Il est sans doute inutile d’insister sur la bourde d’avoir fixé Nuit Blanche le jour d’un match de coupe du monde de rugby auquel la France pouvait possiblement participer. Soit ignorance, soit imprévoyance, soit mauvais pronostic. Bref, de l’incompétence.
Cela peut en partie expliquer l’assez modeste fréquentation, et l’échec relatif, d’une manifestation qui a l’ambition de mobiliser un large public de la capitale et de sa région. Au point que l’on se serait presque mis à regretter les années héroï;ques des grandes bousculades à l’entrée des lieux d’expositions!
Après Paris-Plage, qui a sombré sous les trombes d’eau d’un été pourri, Nuit Blanche tanguerait-elle sous les succès de équipe de France de rugby ?

Pas exactement. Le match de rugby n’est pas la cause de l’échec relatif de Nuit Blanche. Il en est le révélateur.
Ceux qui auraient pu se rendre à Nuit Blanche après le match l’ont finalement négligée, parce que le décalage était trop grand.
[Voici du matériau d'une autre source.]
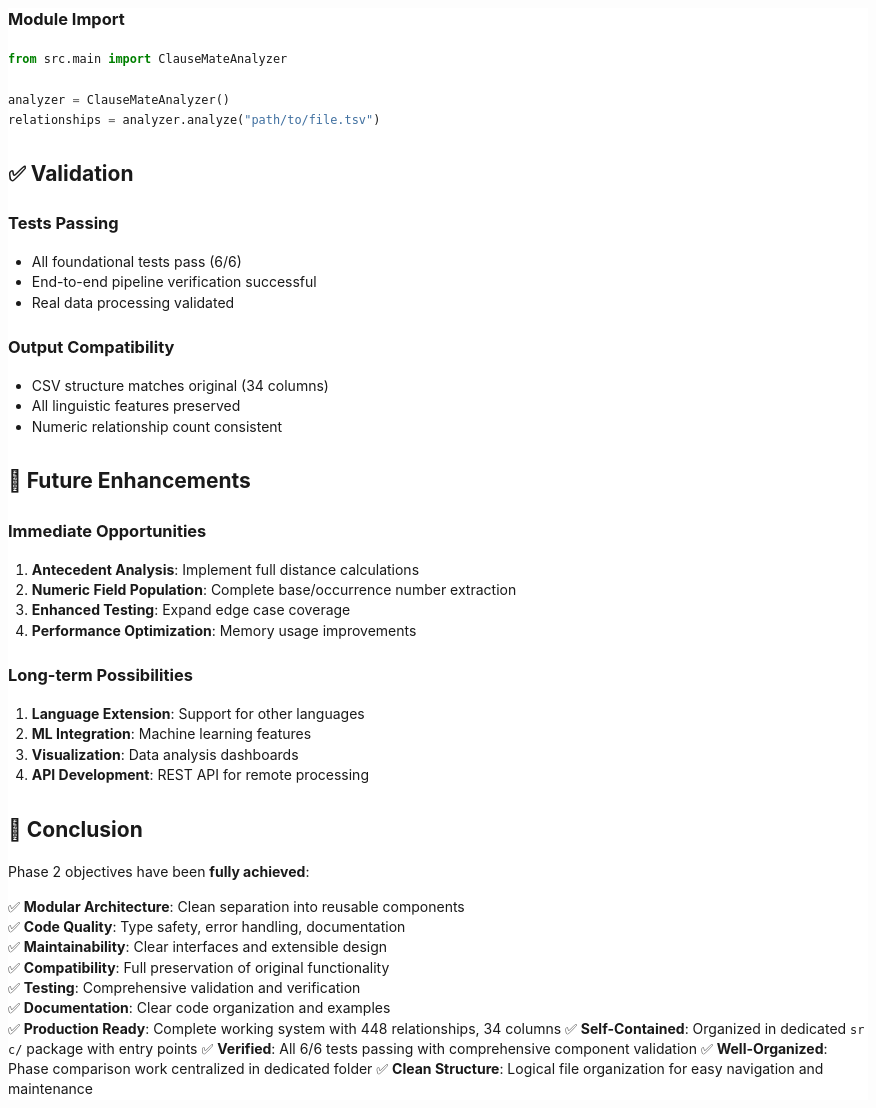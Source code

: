 ### Module Import
```python
from src.main import ClauseMateAnalyzer

analyzer = ClauseMateAnalyzer()
relationships = analyzer.analyze("path/to/file.tsv")
```

## ✅ Validation

### Tests Passing
- All foundational tests pass (6/6)
- End-to-end pipeline verification successful
- Real data processing validated

### Output Compatibility
- CSV structure matches original (34 columns)
- All linguistic features preserved
- Numeric relationship count consistent

## 🔮 Future Enhancements

### Immediate Opportunities
1. **Antecedent Analysis**: Implement full distance calculations
2. **Numeric Field Population**: Complete base/occurrence number extraction
3. **Enhanced Testing**: Expand edge case coverage
4. **Performance Optimization**: Memory usage improvements

### Long-term Possibilities
1. **Language Extension**: Support for other languages
2. **ML Integration**: Machine learning features
3. **Visualization**: Data analysis dashboards
4. **API Development**: REST API for remote processing

## 🎯 Conclusion

Phase 2 objectives have been **fully achieved**:

✅ **Modular Architecture**: Clean separation into reusable components  
✅ **Code Quality**: Type safety, error handling, documentation  
✅ **Maintainability**: Clear interfaces and extensible design  
✅ **Compatibility**: Full preservation of original functionality  
✅ **Testing**: Comprehensive validation and verification  
✅ **Documentation**: Clear code organization and examples  
✅ **Production Ready**: Complete working system with 448 relationships, 34 columns
✅ **Self-Contained**: Organized in dedicated `src/` package with entry points
✅ **Verified**: All 6/6 tests passing with comprehensive component validation
✅ **Well-Organized**: Phase comparison work centralized in dedicated folder
✅ **Clean Structure**: Logical file organization for easy navigation and maintenance
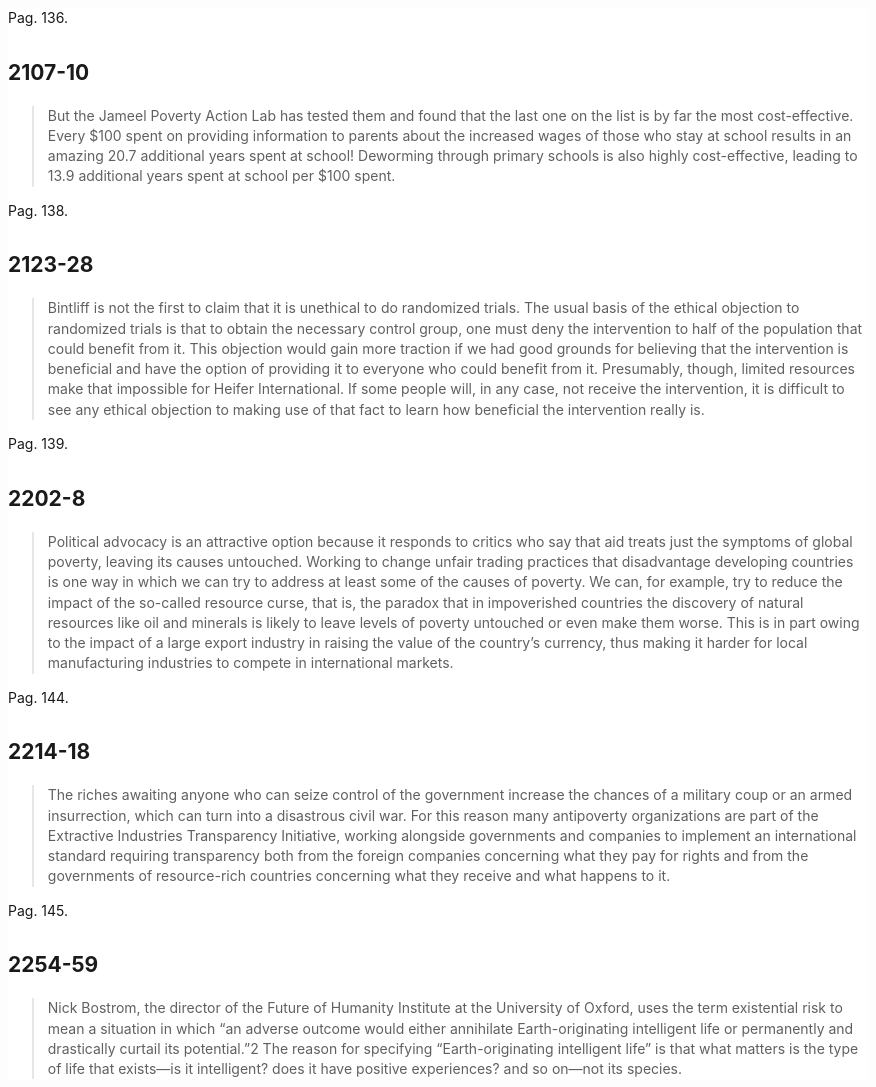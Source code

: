 Pag. 136.

## <a name="2107-10">2107-10</a>
>But the Jameel Poverty Action Lab has tested them and found that the last one on the list is by far the most cost-effective. Every $100 spent on providing information to parents about the increased wages of those who stay at school results in an amazing 20.7 additional years spent at school! Deworming through primary schools is also highly cost-effective, leading to 13.9 additional years spent at school per $100 spent.

Pag. 138.

## <a name="2123-28">2123-28</a>
>Bintliff is not the first to claim that it is unethical to do randomized trials. The usual basis of the ethical objection to randomized trials is that to obtain the necessary control group, one must deny the intervention to half of the population that could benefit from it. This objection would gain more traction if we had good grounds for believing that the intervention is beneficial and have the option of providing it to everyone who could benefit from it. Presumably, though, limited resources make that impossible for Heifer International. If some people will, in any case, not receive the intervention, it is difficult to see any ethical objection to making use of that fact to learn how beneficial the intervention really is.

Pag. 139.

## <a name="2202-8">2202-8</a>
>Political advocacy is an attractive option because it responds to critics who say that aid treats just the symptoms of global poverty, leaving its causes untouched. Working to change unfair trading practices that disadvantage developing countries is one way in which we can try to address at least some of the causes of poverty. We can, for example, try to reduce the impact of the so-called resource curse, that is, the paradox that in impoverished countries the discovery of natural resources like oil and minerals is likely to leave levels of poverty untouched or even make them worse. This is in part owing to the impact of a large export industry in raising the value of the country’s currency, thus making it harder for local manufacturing industries to compete in international markets.

Pag. 144.

## <a name="2214-18">2214-18</a>
>The riches awaiting anyone who can seize control of the government increase the chances of a military coup or an armed insurrection, which can turn into a disastrous civil war. For this reason many antipoverty organizations are part of the Extractive Industries Transparency Initiative, working alongside governments and companies to implement an international standard requiring transparency both from the foreign companies concerning what they pay for rights and from the governments of resource-rich countries concerning what they receive and what happens to it.

Pag. 145.

## <a name="2254-59">2254-59</a>
>Nick Bostrom, the director of the Future of Humanity Institute at the University of Oxford, uses the term existential risk to mean a situation in which “an adverse outcome would either annihilate Earth-originating intelligent life or permanently and drastically curtail its potential.”2 The reason for specifying “Earth-originating intelligent life” is that what matters is the type of life that exists—is it intelligent? does it have positive experiences? and so on—not its species.
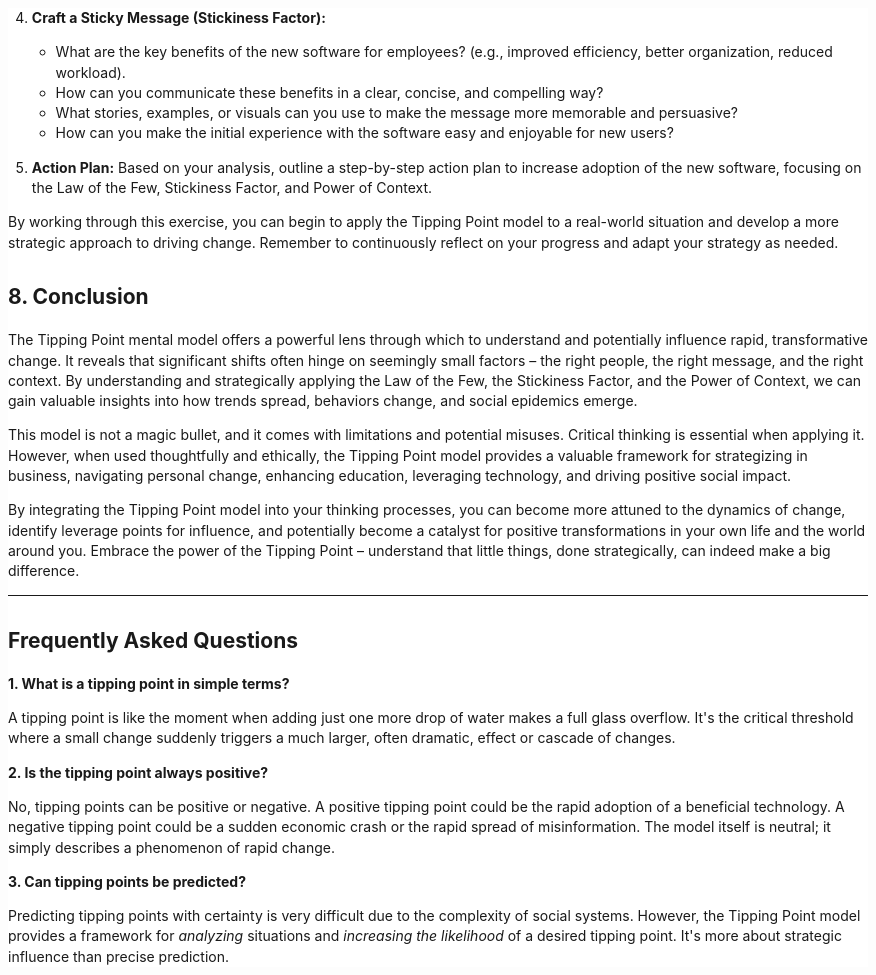 4.  **Craft a Sticky Message (Stickiness Factor):**
    *   What are the key benefits of the new software for employees? (e.g., improved efficiency, better organization, reduced workload).
    *   How can you communicate these benefits in a clear, concise, and compelling way?
    *   What stories, examples, or visuals can you use to make the message more memorable and persuasive?
    *   How can you make the initial experience with the software easy and enjoyable for new users?

5.  **Action Plan:** Based on your analysis, outline a step-by-step action plan to increase adoption of the new software, focusing on the Law of the Few, Stickiness Factor, and Power of Context.

By working through this exercise, you can begin to apply the Tipping Point model to a real-world situation and develop a more strategic approach to driving change. Remember to continuously reflect on your progress and adapt your strategy as needed.

## 8. Conclusion

The Tipping Point mental model offers a powerful lens through which to understand and potentially influence rapid, transformative change. It reveals that significant shifts often hinge on seemingly small factors – the right people, the right message, and the right context. By understanding and strategically applying the Law of the Few, the Stickiness Factor, and the Power of Context, we can gain valuable insights into how trends spread, behaviors change, and social epidemics emerge.

This model is not a magic bullet, and it comes with limitations and potential misuses. Critical thinking is essential when applying it. However, when used thoughtfully and ethically, the Tipping Point model provides a valuable framework for strategizing in business, navigating personal change, enhancing education, leveraging technology, and driving positive social impact.

By integrating the Tipping Point model into your thinking processes, you can become more attuned to the dynamics of change, identify leverage points for influence, and potentially become a catalyst for positive transformations in your own life and the world around you.  Embrace the power of the Tipping Point – understand that little things, done strategically, can indeed make a big difference.

---

## Frequently Asked Questions

**1. What is a tipping point in simple terms?**

A tipping point is like the moment when adding just one more drop of water makes a full glass overflow. It's the critical threshold where a small change suddenly triggers a much larger, often dramatic, effect or cascade of changes.

**2. Is the tipping point always positive?**

No, tipping points can be positive or negative.  A positive tipping point could be the rapid adoption of a beneficial technology. A negative tipping point could be a sudden economic crash or the rapid spread of misinformation. The model itself is neutral; it simply describes a phenomenon of rapid change.

**3. Can tipping points be predicted?**

Predicting tipping points with certainty is very difficult due to the complexity of social systems. However, the Tipping Point model provides a framework for *analyzing* situations and *increasing the likelihood* of a desired tipping point. It's more about strategic influence than precise prediction.
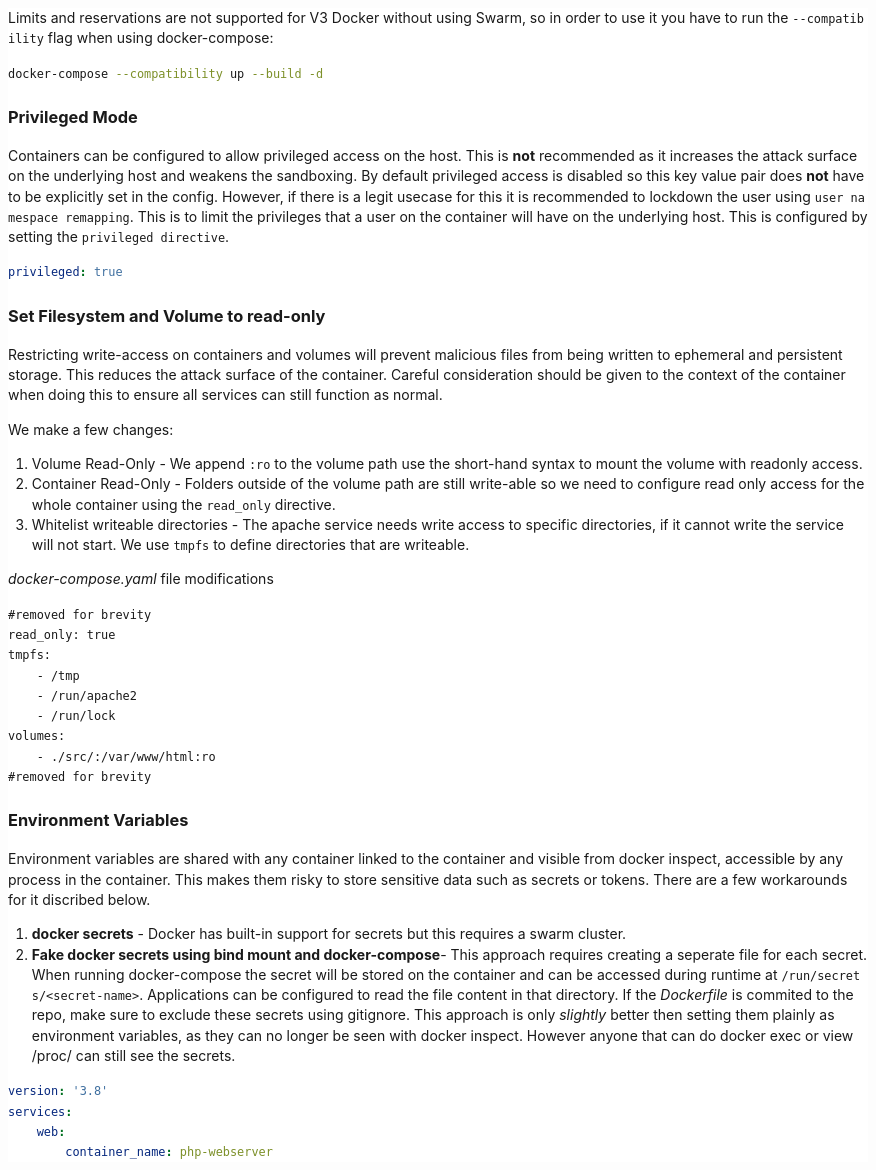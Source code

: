 
Limits and reservations are not supported for V3 Docker without using Swarm, so in order to use it you have to run the ``--compatibility`` flag when using docker-compose:
```bash
docker-compose --compatibility up --build -d
```

### Privileged Mode
Containers can be configured to allow privileged access on the host. This is **not** recommended as it increases the attack surface on the underlying host and weakens the sandboxing. By default privileged access is disabled so this key value pair does **not** have to be explicitly set in the config. However, if there is a legit usecase for this it is recommended to lockdown the user using ``user namespace remapping``. This is to limit the privileges that a user on the container will have on the underlying host. This is configured by setting the ``privileged directive``.

```yaml
privileged: true
```

### Set Filesystem and Volume to read-only
Restricting write-access on containers and volumes will prevent malicious files from being written to ephemeral and persistent storage. This reduces the attack surface of the container. Careful consideration should be given to the context of the container when doing this to ensure all services can still function as normal. 

We make a few changes:
1. Volume Read-Only - We append ``:ro`` to the volume path use the short-hand syntax to mount the volume with readonly access.
2. Container Read-Only - Folders outside of the volume path are still write-able so we need to configure read only access for the whole container using the ``read_only`` directive.
3. Whitelist writeable directories - The apache service needs write access to specific directories, if it cannot write the service will not start. We use ``tmpfs`` to define directories that are writeable.

*docker-compose.yaml* file modifications
```
#removed for brevity
read_only: true
tmpfs:
    - /tmp
    - /run/apache2
    - /run/lock
volumes:
    - ./src/:/var/www/html:ro
#removed for brevity
```

### Environment Variables

Environment variables are shared with any container linked to the container and visible from docker inspect, accessible by any process in the container. This makes them risky to store sensitive data such as secrets or tokens. There are a few workarounds for it discribed below.

1. **docker secrets** - Docker has built-in support for secrets but this requires a swarm cluster. 
2. **Fake docker secrets using bind mount and docker-compose**-
This approach requires creating a seperate file for each secret. When running docker-compose the secret will be stored on the container and can be accessed during runtime at ``/run/secrets/<secret-name>``. Applications can be configured to read the file content in that directory. If the *Dockerfile* is commited to the repo, make sure to exclude these secrets using gitignore.
This approach is only *slightly* better then setting them plainly as environment variables, as they can no longer be seen with docker inspect. However anyone that can do docker exec or view /proc/ can still see the secrets. 
```yaml
version: '3.8'
services:
    web:
        container_name: php-webserver
```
Nuit Blanche ne faisait pas le poids. Face au «monde d’émotion» du rugby (pour reprendre le titre d’une exposition encore visible à l’Hôtel de Ville), Nuit Blanche apparaissait bien maigre en émotions et sensations.

Est-ce dû à une évidente instrumentalisation politique de l’art, aux deux commissaires sélectionnés cette année, ou à la soudaine évidence des faiblesses de la manifestation? Sans doute tout cela à la fois. Toujours est-il que Nuit Blanche est déjà vieille avant d’avoir eu le temps de vieillir. Les petits matins sont devenus difficiles. Et ce n’est pas les autocongratulations du Maire et de Christophe Girard, son adjoint chargé de la Culture, sur la diffusion internationale du «concept» qui changeront grand chose à l’affaire. Bien au contraire: la diffusion est souvent plus un signe de banalisation que de qualité, d’exigence, de pertinence, et d’adéquation parfaite entre un projet et son cadre de mise en œuvre.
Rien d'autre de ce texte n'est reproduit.